Look through the data below. Pick out the lines holding the string "express".
###
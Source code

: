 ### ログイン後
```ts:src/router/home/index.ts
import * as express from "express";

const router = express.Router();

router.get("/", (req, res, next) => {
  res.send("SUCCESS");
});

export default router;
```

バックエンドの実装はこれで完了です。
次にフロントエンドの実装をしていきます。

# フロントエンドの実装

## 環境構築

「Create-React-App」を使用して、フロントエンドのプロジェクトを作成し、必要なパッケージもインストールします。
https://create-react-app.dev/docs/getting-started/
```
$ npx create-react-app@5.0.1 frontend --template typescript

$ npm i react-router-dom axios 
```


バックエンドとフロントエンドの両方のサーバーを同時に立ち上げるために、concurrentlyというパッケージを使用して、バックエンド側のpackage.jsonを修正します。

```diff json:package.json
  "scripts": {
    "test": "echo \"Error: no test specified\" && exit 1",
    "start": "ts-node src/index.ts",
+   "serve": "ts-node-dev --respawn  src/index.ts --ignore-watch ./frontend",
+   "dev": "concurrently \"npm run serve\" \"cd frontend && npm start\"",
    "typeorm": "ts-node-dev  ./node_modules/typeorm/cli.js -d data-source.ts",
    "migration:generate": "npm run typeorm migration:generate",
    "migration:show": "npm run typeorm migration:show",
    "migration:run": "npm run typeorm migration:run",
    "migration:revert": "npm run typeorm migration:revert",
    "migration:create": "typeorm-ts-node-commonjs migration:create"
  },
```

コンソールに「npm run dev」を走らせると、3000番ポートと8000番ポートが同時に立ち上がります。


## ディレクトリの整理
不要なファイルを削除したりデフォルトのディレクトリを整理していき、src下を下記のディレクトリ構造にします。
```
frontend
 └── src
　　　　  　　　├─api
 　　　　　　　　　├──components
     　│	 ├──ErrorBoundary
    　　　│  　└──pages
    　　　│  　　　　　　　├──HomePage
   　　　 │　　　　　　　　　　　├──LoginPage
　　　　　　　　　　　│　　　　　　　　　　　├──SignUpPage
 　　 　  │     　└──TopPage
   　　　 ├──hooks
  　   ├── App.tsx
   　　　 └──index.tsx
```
###
**Solved problem**
import * as express from "express";
const router = express.Router();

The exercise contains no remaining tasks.